Imam Khomeini Education and Research Institute (also Imam Khomeini's Educational and Research Institute , Moassesseh-ye Amuzeshi va Pezhuheshi-ye Emam Khomeini) is a Shia Islamic religious educational institute in Qom, Iran.  It was founded in 1991 by cleric Ayatollah Mohammad-Taqi Mesbah-Yazdi who was the institute's director until his passing.

The institute has been described by one source as being concerned with how Iran's Islamic government can adapt the fast-moving scientific and technological developments of the 21st century to its own needs, particularly by explaining scientific issues to leading Islamic religious scholars (marjas) and through these religious scholars bring the thinking of science to the masses of Muslims "so that Iranian scientists can operate on a par with other researchers anywhere in the world."

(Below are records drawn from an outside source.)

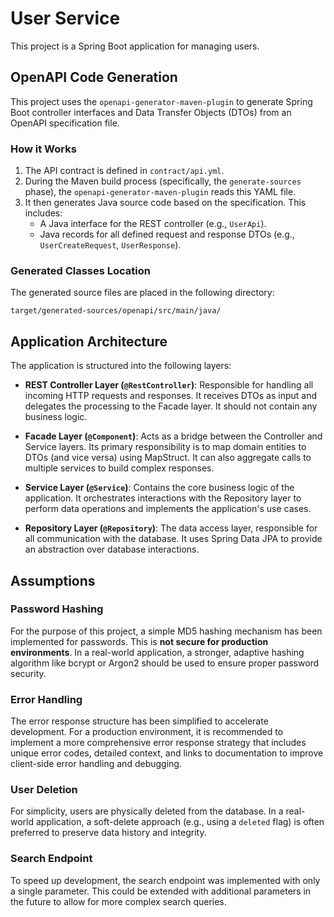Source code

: # User Service

This project is a Spring Boot application for managing users.

## OpenAPI Code Generation

This project uses the `openapi-generator-maven-plugin` to generate Spring Boot controller interfaces and Data Transfer Objects (DTOs) from an OpenAPI specification file.

### How it Works

1.  The API contract is defined in `contract/api.yml`.
2.  During the Maven build process (specifically, the `generate-sources` phase), the `openapi-generator-maven-plugin` reads this YAML file.
3.  It then generates Java source code based on the specification. This includes:
    *   A Java interface for the REST controller (e.g., `UserApi`).
    *   Java records for all defined request and response DTOs (e.g., `UserCreateRequest`, `UserResponse`).

### Generated Classes Location

The generated source files are placed in the following directory:

`target/generated-sources/openapi/src/main/java/`

## Application Architecture

The application is structured into the following layers:

*   **REST Controller Layer (`@RestController`)**: Responsible for handling all incoming HTTP requests and responses. It receives DTOs as input and delegates the processing to the Facade layer. It should not contain any business logic.

*   **Facade Layer (`@Component`)**: Acts as a bridge between the Controller and Service layers. Its primary responsibility is to map domain entities to DTOs (and vice versa) using MapStruct. It can also aggregate calls to multiple services to build complex responses.

*   **Service Layer (`@Service`)**: Contains the core business logic of the application. It orchestrates interactions with the Repository layer to perform data operations and implements the application's use cases.

*   **Repository Layer (`@Repository`)**: The data access layer, responsible for all communication with the database. It uses Spring Data JPA to provide an abstraction over database interactions.

## Assumptions

### Password Hashing

For the purpose of this project, a simple MD5 hashing mechanism has been implemented for passwords. This is **not secure for production environments**. In a real-world application, a stronger, adaptive hashing algorithm like bcrypt or Argon2 should be used to ensure proper password security.

### Error Handling

The error response structure has been simplified to accelerate development. For a production environment, it is recommended to implement a more comprehensive error response strategy that includes unique error codes, detailed context, and links to documentation to improve client-side error handling and debugging.

### User Deletion

For simplicity, users are physically deleted from the database. In a real-world application, a soft-delete approach (e.g., using a `deleted` flag) is often preferred to preserve data history and integrity.

### Search Endpoint

To speed up development, the search endpoint was implemented with only a single parameter. This could be extended with additional parameters in the future to allow for more complex search queries.
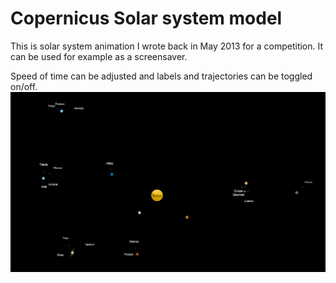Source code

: # Copernicus Solar system model

This is solar system animation I wrote back in May 2013 for a competition.
It can be used for example as a screensaver.

Speed of time can be adjusted and labels and trajectories can be toggled on/off.
![](preview.png)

Another source describes the institute as having been founded to counteract the challenge to and criticism of the clerical leadership of the Islamic government by intellectuals such as Abdolkarim Soroush.

Some clergy at the institute reject the theory of evolution, but approve of other pursuits of science, such as sperm and embryo donation, cloning or surrogate motherhood, and Embryonic stem cell research.

In keeping with the principle of separation of the sexes, women do not participate in classes inside the institute.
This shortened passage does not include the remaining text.